As it’s Women’s Day this weekend, it’s an apt moment to celebrate the innovation, determination and imagination of cinema’s long history of female directors. These three films from the second half of the 20th century offer a tribute to the ingenuity, activism, and intellectual and aesthetic daring of their creators, who made their work in the face of financial restrictions and official outrage, paving the way for future generations of women to have greater freedom to make bold feminist cinema.
THE ARTHOUSE ESSENTIAL
Daisies — YouTube
Widely hailed as a landmark film of the Czechoslovak New Wave movement, director Věra Chytilová’s anarchic experimental classic is a visually innovative and anti-narrative postmodern satire of bourgeois decadence and societal norms.
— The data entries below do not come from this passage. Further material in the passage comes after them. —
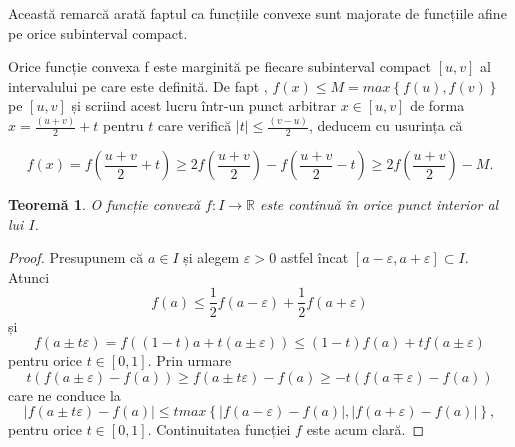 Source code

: \documentclass[a4paper,12pt,oneside]{report}
\newtheorem{theorem}{Teorem\u a}
\begin{document}
Această remarcă arată faptul ca funcțiile convexe sunt majorate de funcțiile afine pe orice subinterval compact.

Orice funcție convexa f este marginită pe fiecare subinterval compact \(\left [ u , v \right ]\) al intervalului pe care este definită. De fapt , \(f\left ( x \right ) \leq  M = max \left \{ f\left ( u \right ), f\left ( v \right ) \right \}\)  pe \(\left [ u , v \right ]\)  și scriind acest lucru într-un punct arbitrar \(x\in  \left [ u , v  \right ]\)  de forma  \(x= \frac{\left ( u + v \right )}{2} + t\) pentru  \(t\) care verifică \(\left | t \right |\leq \frac{\left ( v - u \right )}{2}\), deducem cu usurința că

\begin{displaymath}
  f\left ( x \right )=  f\left ( \frac{u+v}{2} + t\right )\geq 2 f\left ( \frac{u + v}{2} \right )- f\left ( \frac{u + v}{2} - t\right )\geq 2f\left ( \frac{u+v}{2} \right ) - M.
\end{displaymath}

\begin{theorem}
O funcție convexă \(f: I \rightarrow \mathbb{R}\) este continuă în orice punct interior al lui \(I\). 	
\end{theorem}
\begin{proof}
	Presupunem că \(a\in I\) și alegem \(\varepsilon > 0\) astfel încat \(\left [ a - \varepsilon , a + \varepsilon  \right ] \subset I\).
 Atunci
\begin{displaymath}
  f\left ( a \right )\leq \frac{1}{2} f\left ( a - \varepsilon  \right ) + \frac{1}{2}f \left ( a + \varepsilon  \right )
\end{displaymath}
și
\begin{displaymath}
  f\left ( a \pm t\varepsilon  \right )= f\left ( \left ( 1 - t \right ) a + t\left ( a \pm \varepsilon  \right )\right )\leq \left ( 1 - t \right )f\left ( a \right ) + tf\left ( a\pm \varepsilon  \right )
\end{displaymath}
pentru orice \(t\in \left [ 0 , 1 \right ]\). Prin urmare
\begin{displaymath}
  t\left ( f\left ( a\pm \varepsilon  \right ) - f\left ( a \right ) \right )\geq f\left ( a\pm t\varepsilon  \right )- f\left ( a \right )\geq -t\left ( f\left ( a\mp \varepsilon  \right ) - f\left ( a \right )\right )
\end{displaymath}
care ne conduce la
\begin{displaymath}
\left | f\left ( a\pm t\varepsilon  \right )- f\left ( a \right ) \right |\leq t max \left \{ \left | f\left ( a-\varepsilon  \right )- f\left ( a \right ) \right |, \left | f\left ( a+\varepsilon  \right ) - f\left ( a \right )\right | \right \},
\end{displaymath}
 pentru orice \(t\in \left [ 0 , 1 \right ]\). Continuitatea funcției \(f\) este acum clară.
 \end{proof}
\end{document}
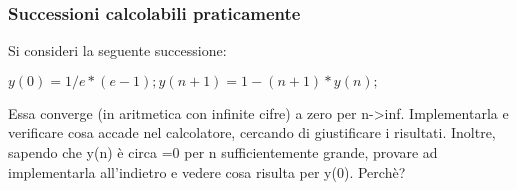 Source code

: 
\subsubsection{Successioni calcolabili praticamente}

Si consideri la seguente successione:

\begin{center}
	$y(0)=1/e*(e-1);		y(n+1)=1-(n+1)*y(n);$
\end{center}

Essa converge (in aritmetica con infinite cifre) a zero per n->inf. Implementarla e verificare cosa accade nel calcolatore, cercando di giustificare i risultati. Inoltre, sapendo che y(n) è circa =0 per n sufficientemente grande, provare ad implementarla all'indietro e vedere cosa risulta per y(0). Perchè?

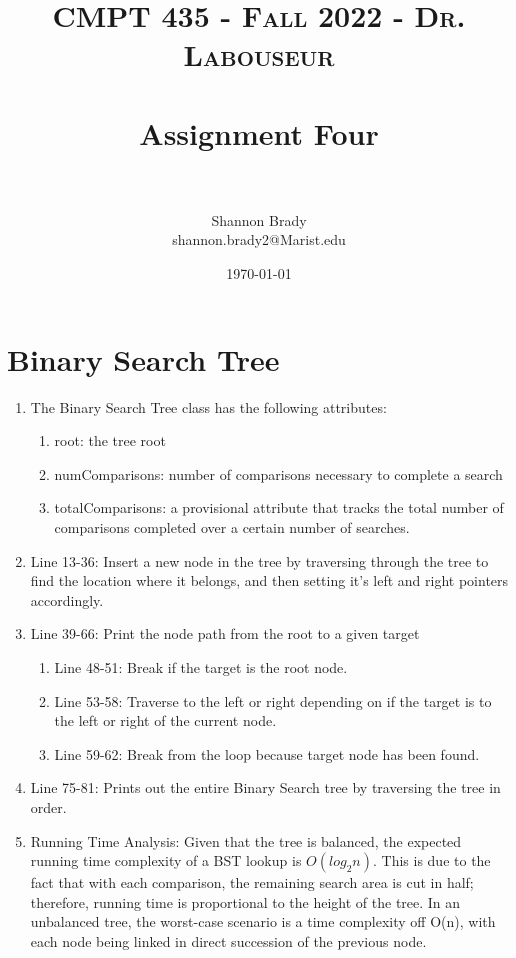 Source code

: \documentclass[letterpaper, 10pt,DIV=13]{scrartcl}
\title{	
   \normalfont \normalsize 
   \textsc{CMPT 435 - Fall 2022 - Dr. Labouseur} \\[10pt] %
   \horrule{0.5pt} \\[0.25cm] 	     %
   \huge Assignment Four  \\     	 %
   \horrule{0.5pt} \\[0.25cm] 	     %
}
\author{Shannon Brady \\ \normalsize shannon.brady2@Marist.edu}
\date{\normalsize\today} 	%
\numberwithin{equation}{section} %
\numberwithin{figure}{section} %
\numberwithin{table}{section} %
\begin{document}
\maketitle %

\section{Binary Search Tree}
\begin{enumerate}
    \item The Binary Search Tree class has the following attributes: 
    \begin{enumerate}
        \item root: the tree root
        \item numComparisons: number of comparisons necessary to complete a search
        \item totalComparisons: a provisional attribute that tracks the total number of comparisons completed over a certain number of searches.
    \end{enumerate}
    \item Line 13-36: Insert a new node in the tree by traversing through the tree to find the location where it belongs, and then setting it's left and right pointers accordingly.
    \item Line 39-66: Print the node path from the root to a given target
    \begin{enumerate}
        \item Line 48-51: Break if the target is the root node.
        \item Line 53-58: Traverse to the left or right depending on if the target is to the left or right of the current node.
        \item Line 59-62: Break from the loop because target node has been found.
    \end{enumerate}
    \item Line 75-81: Prints out the entire Binary Search tree by traversing the tree in order.
    \item Running Time Analysis: Given that the tree is balanced, the expected running time complexity of a BST lookup is $O(log_2n)$. This is due to the fact that with each comparison, the remaining search area is cut in half; therefore, running time is proportional to the height of the tree. In an unbalanced tree, the worst-case scenario is a time complexity off O(n), with each node being linked in direct succession of the previous node.
\end{enumerate}
\end{document}
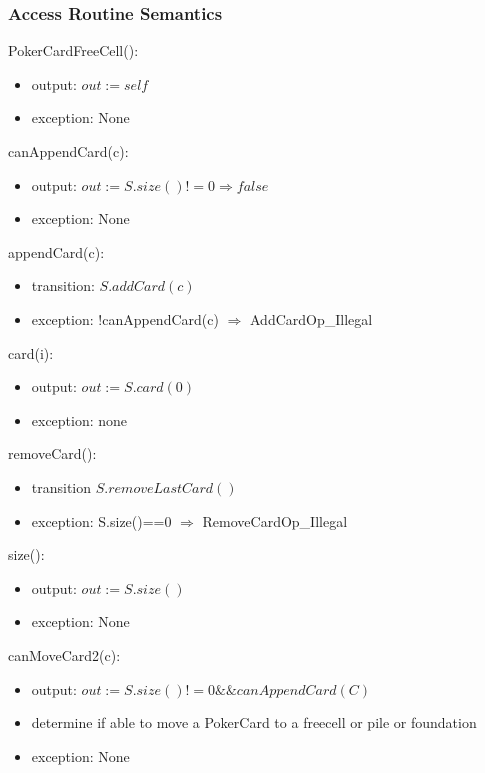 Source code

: \documentclass[12pt]{article}
\begin{document}
\subsubsection* {Access Routine Semantics}

PokerCardFreeCell():
\begin{itemize}
\item output: $out := \mathit{self}$
\item exception: None
\end{itemize}

\noindent canAppendCard(c):
\begin{itemize}
\item output: $out := S.size()!=0 \Rightarrow false$
\item exception: None
\end{itemize}

\noindent appendCard(c):
\begin{itemize}
\item transition: $S.addCard(c)$
\item exception: !canAppendCard(c) $\Rightarrow$ AddCardOp\_Illegal
\end{itemize}

\noindent card(i):
\begin{itemize}
\item output: $out := S.card(0)$
\item exception: none
\end{itemize}

\noindent removeCard():
\begin{itemize}
\item transition $S.removeLastCard()$
\item exception: S.size()==0 $\Rightarrow$ RemoveCardOp\_Illegal
\end{itemize}

\noindent size():
\begin{itemize}
\item output: $out := S.size()$
\item exception: None
\end{itemize}

\noindent canMoveCard2(c):
\begin{itemize}
\item output: $out := S.size()!=0 \&\& canAppendCard(C)$
\item determine if able to move a PokerCard to a freecell or pile or foundation
\item exception: None
\end{itemize}
\end{document}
Chytilová described it opaquely as a “necrologue about a negative way of life” and its sharp critiques of Communism, censorship and patriarchy are more impressive considering the director managed to secure funding for the film from the Communist state in pre-1968 Czechoslovakia.
The film focuses on two characters, both named Marie who agree that the world around them is spoilt, so they will live their lives as spoilt young women. They set about inflicting bored but anarchic chaos on the lives of men in Prague, dancing around, smashing food and enjoying the opportunity to exercise their personal freedom no matter the consequences.
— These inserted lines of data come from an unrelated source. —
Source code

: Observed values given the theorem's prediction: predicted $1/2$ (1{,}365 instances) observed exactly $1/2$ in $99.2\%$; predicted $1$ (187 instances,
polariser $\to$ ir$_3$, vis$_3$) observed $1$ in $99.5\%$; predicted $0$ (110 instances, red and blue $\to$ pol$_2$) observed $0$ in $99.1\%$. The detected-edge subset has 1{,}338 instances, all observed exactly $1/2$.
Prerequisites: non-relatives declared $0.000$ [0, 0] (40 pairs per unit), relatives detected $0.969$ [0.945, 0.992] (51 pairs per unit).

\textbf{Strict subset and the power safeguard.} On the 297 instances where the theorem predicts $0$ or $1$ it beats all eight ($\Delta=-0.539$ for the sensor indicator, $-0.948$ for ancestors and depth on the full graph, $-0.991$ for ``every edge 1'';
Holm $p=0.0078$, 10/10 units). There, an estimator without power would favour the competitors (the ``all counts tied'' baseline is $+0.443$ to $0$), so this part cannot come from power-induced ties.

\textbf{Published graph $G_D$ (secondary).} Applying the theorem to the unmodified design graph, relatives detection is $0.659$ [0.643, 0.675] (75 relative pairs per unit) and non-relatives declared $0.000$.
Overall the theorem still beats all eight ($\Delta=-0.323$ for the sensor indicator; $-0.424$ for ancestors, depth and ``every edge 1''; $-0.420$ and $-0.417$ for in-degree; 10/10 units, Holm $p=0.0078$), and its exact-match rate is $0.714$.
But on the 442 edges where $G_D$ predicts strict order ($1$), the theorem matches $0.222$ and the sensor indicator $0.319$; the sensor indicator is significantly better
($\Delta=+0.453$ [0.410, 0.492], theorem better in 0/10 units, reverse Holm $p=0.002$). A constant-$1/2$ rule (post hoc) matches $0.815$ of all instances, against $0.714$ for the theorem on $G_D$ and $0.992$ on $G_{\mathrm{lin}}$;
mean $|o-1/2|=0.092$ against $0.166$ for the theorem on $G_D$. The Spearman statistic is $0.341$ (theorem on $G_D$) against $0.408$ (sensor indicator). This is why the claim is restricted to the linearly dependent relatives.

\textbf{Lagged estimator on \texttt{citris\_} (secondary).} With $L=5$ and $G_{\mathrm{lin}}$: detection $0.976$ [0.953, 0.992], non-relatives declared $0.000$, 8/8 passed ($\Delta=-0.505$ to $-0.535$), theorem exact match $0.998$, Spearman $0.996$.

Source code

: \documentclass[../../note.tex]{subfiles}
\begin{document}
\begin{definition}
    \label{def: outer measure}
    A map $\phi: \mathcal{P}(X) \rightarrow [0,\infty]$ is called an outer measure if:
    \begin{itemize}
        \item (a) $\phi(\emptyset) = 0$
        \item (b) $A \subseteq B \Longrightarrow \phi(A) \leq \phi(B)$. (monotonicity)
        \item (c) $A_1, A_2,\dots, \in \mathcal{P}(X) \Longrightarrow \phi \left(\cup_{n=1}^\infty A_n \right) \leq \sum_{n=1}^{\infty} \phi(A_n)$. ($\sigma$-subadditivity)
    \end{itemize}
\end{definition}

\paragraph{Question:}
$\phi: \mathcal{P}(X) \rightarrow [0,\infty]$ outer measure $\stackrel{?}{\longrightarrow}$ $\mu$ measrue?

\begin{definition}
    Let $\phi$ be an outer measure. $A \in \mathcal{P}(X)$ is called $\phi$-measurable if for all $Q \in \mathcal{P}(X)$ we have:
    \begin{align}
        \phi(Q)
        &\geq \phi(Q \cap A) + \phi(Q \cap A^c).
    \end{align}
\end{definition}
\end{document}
Using a variety of bold techniques, the film probes existential questions against the backdrop of the stifling repression of the Iron Curtain and remains a pioneering experimental feminist classic.
Accused of nihilism, decadence and celebrating the evils of consumerism on its release, Daisies was predictably banned by Czech authorities. It was, however, well received at international festivals. While it placed Chytilová firmly under the fist of post-Prague Spring Soviet authoritarianism, she continued to produce boldly anti-establishment work until her death in 2014.
THE STONE-COLD CLASSIC
Wanda — YouTube
Produced, written, directed and starring Barbara Loden, this low-budget DIY classic of American independent cinema is a pioneering film in American feminist cinema history. Loden, who was described by The New Yorker critic Richard Brody as “a female counterpart to John Cassavetes”, was a theatre and film actress, married to legendary director Elia Kazan. An article about a woman’s involvement in a bank robbery inspired her to use her personal experiences and “feeling of aimlessness” as raw material for a film about a desperate, drifting young woman in the coalfields of Pennsylvania who becomes involved with a bank-robbing con man.
Shot on location in rural Pennsylvania with a crew of only seven people, the film is a largely improvised slice of hard-hitting social realism shot on gritty, 16mm film that gives it a documentary-style feeling of immediacy and urgency.
Loden plays Wanda Goronski, an unhappy housewife who has left her husband and is sleeping on her sister’s couch. She is forced to trek across the bleak landscape of the coalfields to attend a court hearing, where she relinquishes custody of her children and has little choice but to grant her griping husband a divorce. Things only go from bad to worse for Wanda as she tries to keep her life afloat, but is fired from her job, mistreated by men and robbed after falling asleep in a movie theatre. She meets a strange man in a dive bar, mistaking him for the barman, and soon finds herself living the life of a bank robber on the run in a misadventure that can only end badly.
The film premiered at the Venice Film Festival where it won the International Critics’ Prize for best film. It remained a cult classic and celebrated work of feminist cinema, but was little seen and underappreciated until the 21st century, when its DVD release introduced it to a new generation of audiences. Loden, who died in 1980, was not around to see the only film she directed take its rightful place in the canon of 1970s American New Wave cinema.
THE DIAMOND IN THE ROUGH
The Watermelon Woman — Mubi.com
A seminal work of the New Queer Cinema movement and the first feature film to be directed by a black lesbian filmmaker, Cheryl Dunye. She wrote, starred in, edited and directed the singular mix of romantic drama and representational critique.
Inspired by her experience as a film student researching for a class on black film history by investigating the role of black actresses in American film history, the film stars Dunye as Cheryl, a black queer film student working at a video store who has an interest in the films of the 1930s and 1940s and the black actresses who feature, often uncredited, in them. When she sees a film that stars a beautiful actress credited only as “Watermelon Woman”, Cheryl decides to make a documentary to uncover the story of this actress and embarks on a journey that will lead to her uncovering truths about her own identity and society.